Soutenance de Eva Dittinger

La prochaine soutenance aura lieu le 18 décembre prochain...

Eva DITTINGER

soutiendra sa thèse de doctorat en neurosciences intitulée
“From auditory perception to memory: musicianship as a window into novel word learning”

le mardi 18 décembre 2018 à 10h00
à l’espace Pouillon (Faculté St Charles)

La soutenance sera suivie d’un petit buffet. Pour des raisons d’organisation, merci de confirmer votre présence à eva.dittinger@blri.fr le plus tôt possible.

Membres du jury :
Minna HUOTILAINEN University of Helsinki. Rapporteure
Martin MEYER University of Zürich. Rapporteur
Cheryl FRENCK-MESTRE CNRS & Aix-Marseille Université. Examinatrice
Corine ASTESANO Université de Toulouse. Examinatrice
Mariapaola D’IMPERIO CNRS & Aix-Marseille Université. Co-Directrice de thèse
Mireille BESSON CNRS & Aix-Marseille Université. Directrice de thèse

Résumé
L’entrainement musical intensif améliore la perception auditive, ainsi que l’attention auditive, la mémoire de travail et la mémoire verbale, les fonctions exécutives et l’intelligence générale. Les avantages liés à la formation musicale transfèrent également à différents niveaux du traitement linguistique. Cependant, l’impact de la formation musicale au niveau sémantique n’a jamais été étudié.

Le but de ce travail est double : premièrement, déterminer si la formation musicale facilite l’apprentissage de nouveaux mots. Considérant que, dans notre monde interconnecté, de nouveaux mots doivent être acquis à tous les âges, nous avons cherché à comprendre comment les effets potentiels du transfert de la formation musicale à l’apprentissage des mots changent au long de la vie. Ayant démontré un impact positif, le deuxième but était de mieux comprendre l’origine de cet effet et de déterminer si les musiciens ont une meilleure mémoire à long terme pour les mots nouveaux que les non-musiciens.

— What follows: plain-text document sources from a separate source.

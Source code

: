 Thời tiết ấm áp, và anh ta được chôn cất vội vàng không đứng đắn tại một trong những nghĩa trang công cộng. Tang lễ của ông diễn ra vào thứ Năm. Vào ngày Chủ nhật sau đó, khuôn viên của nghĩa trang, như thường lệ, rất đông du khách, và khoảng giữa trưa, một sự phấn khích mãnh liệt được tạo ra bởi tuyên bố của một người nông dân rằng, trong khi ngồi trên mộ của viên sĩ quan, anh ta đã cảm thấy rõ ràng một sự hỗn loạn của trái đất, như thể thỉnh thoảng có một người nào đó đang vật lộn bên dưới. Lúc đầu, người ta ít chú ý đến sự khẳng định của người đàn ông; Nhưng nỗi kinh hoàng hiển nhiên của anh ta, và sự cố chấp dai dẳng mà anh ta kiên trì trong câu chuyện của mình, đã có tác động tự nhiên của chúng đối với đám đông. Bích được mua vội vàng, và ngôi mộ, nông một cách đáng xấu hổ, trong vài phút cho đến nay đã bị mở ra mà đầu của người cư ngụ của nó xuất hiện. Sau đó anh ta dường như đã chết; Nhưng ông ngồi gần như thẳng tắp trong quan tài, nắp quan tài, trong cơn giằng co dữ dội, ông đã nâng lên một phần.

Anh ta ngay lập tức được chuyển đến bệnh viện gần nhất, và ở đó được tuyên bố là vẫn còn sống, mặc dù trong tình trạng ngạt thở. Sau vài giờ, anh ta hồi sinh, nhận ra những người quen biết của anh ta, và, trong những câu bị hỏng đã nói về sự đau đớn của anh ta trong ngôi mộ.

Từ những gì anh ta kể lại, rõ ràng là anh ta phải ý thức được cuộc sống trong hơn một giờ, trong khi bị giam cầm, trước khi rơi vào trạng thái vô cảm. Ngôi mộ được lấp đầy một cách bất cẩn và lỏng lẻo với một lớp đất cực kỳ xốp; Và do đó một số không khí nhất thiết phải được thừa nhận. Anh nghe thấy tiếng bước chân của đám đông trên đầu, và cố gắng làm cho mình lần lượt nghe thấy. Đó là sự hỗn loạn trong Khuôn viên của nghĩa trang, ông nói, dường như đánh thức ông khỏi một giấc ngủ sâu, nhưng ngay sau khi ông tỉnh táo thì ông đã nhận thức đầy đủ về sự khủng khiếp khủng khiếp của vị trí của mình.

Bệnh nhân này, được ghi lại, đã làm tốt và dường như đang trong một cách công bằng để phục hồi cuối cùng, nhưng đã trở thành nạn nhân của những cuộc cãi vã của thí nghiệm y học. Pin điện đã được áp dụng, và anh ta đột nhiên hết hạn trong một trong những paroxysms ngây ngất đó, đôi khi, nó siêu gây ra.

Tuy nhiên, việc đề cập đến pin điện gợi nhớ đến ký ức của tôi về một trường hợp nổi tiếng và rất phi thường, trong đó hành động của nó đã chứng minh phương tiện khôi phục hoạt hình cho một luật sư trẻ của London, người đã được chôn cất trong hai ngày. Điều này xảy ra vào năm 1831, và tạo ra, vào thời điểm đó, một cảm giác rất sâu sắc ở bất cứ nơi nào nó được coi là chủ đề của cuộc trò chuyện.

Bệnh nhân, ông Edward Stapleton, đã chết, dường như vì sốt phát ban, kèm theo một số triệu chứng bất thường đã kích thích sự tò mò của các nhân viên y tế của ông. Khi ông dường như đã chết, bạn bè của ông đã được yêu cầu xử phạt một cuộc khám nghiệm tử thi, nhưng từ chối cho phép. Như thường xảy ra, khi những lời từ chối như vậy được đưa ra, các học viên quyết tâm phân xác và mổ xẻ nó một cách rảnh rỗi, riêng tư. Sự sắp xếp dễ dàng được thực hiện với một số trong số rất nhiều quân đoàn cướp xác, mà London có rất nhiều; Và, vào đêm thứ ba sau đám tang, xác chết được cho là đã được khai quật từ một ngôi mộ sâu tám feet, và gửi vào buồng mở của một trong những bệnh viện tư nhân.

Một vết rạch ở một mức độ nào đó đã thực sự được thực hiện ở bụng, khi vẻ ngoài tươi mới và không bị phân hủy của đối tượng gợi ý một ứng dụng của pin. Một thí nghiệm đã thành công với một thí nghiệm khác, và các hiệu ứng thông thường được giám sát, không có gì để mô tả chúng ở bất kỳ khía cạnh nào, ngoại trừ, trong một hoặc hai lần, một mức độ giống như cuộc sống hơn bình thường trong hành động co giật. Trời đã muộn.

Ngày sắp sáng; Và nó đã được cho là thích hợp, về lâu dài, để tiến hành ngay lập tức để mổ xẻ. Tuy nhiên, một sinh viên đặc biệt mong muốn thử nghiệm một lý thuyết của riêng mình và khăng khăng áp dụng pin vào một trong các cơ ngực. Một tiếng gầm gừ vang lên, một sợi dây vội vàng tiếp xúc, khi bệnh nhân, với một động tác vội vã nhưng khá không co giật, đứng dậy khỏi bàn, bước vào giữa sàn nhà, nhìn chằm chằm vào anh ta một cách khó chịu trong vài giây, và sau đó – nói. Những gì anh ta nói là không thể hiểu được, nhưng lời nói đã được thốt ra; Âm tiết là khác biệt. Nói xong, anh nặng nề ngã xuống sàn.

En lien avec notre premier but, les participants (enfants d’âge scolaire, adultes jeunes et plus âgés, avec ou sans formation musicale) ont effectué une série d’expériences : ils catégorisaient des nouveaux mots avec des phonèmes initiaux natifs ou non, ils apprenaient le sens des nouveaux mots grâce à des associations images-mots, et ils étaient testés pour l’apprentissage des mots et leur intégration dans les réseaux sémantiques. Les jeunes musiciens professionnels distinguent mieux les phonèmes non-natifs que les non-musiciens, avec des différences plus importantes dans l’activité cérébrale, suggérant qu’une perception auditive fine est une première étape importante pour un meilleur apprentissage des mots. De plus, comparés aux non-musiciens, les enfants et les jeunes adultes musiciens montrent un développement plus rapide de la composante N400 pendant la phase d’apprentissage, un niveau de performance plus élevé et des N400s plus amples pour les mots inattendus que pour les mots attendus (effets N400) pendant la phase de test. En revanche, les résultats chez les adultes âgés n’étaient pas aussi clairs, suggérant que la formation musicale a un impact limité pour contrecarrer les effets délétères du vieillissement cognitif. Enfin, les jeunes musiciens montrent une augmentation de connectivité fonctionnelle dans les voies ventrales et dorsales au cours de l’apprentissage des mots, ce qui suggère que la formation musicale modifie l’architecture fonctionnelle des réseaux impliqués dans le traitement sémantique et l’intégration sensorimotrice.

En lien avec notre deuxième but, nous avons modifié notre protocole expérimental afin de neutraliser la contribution de l’attention et de la perception auditives. Dans ces conditions, les non-musiciens sont aussi performants que les musiciens (jeunes adultes) lorsqu’ils sont testés immédiatement après avoir appris. Mais un mois plus tard, les musiciens ont une meilleure mémoire à long terme des mots nouveaux et des effets N400 plus amples que les participants de contrôle. Ces résultats révèlent, qu’ajoutée à une meilleure perception et attention auditives, l’amélioration de la mémoire à long terme chez les musiciens serait l’un des facteurs déterminant l’avantage du musicien dans l’apprentissage des nouveaux mots. Théoriquement, montrer des effets de transfert de la formation musicale vers le niveau sémantique et la mémoire à long-terme révèle l’importance des fonctions cognitives générales et remet en question les vues modulaires de l’organisation anatomo-fonctionnelle des fonctions cérébrales.

Pris dans leur ensemble, ces résultats ouvrent de nouvelles perspectives d’éducation en montrant qu’une formation musicale précoce peut faciliter l’apprentissage des langues étrangères. Ils offrent également de nouvelles possibilités de rééducation, par un parcours musical, aux personnes ayant des troubles du langage.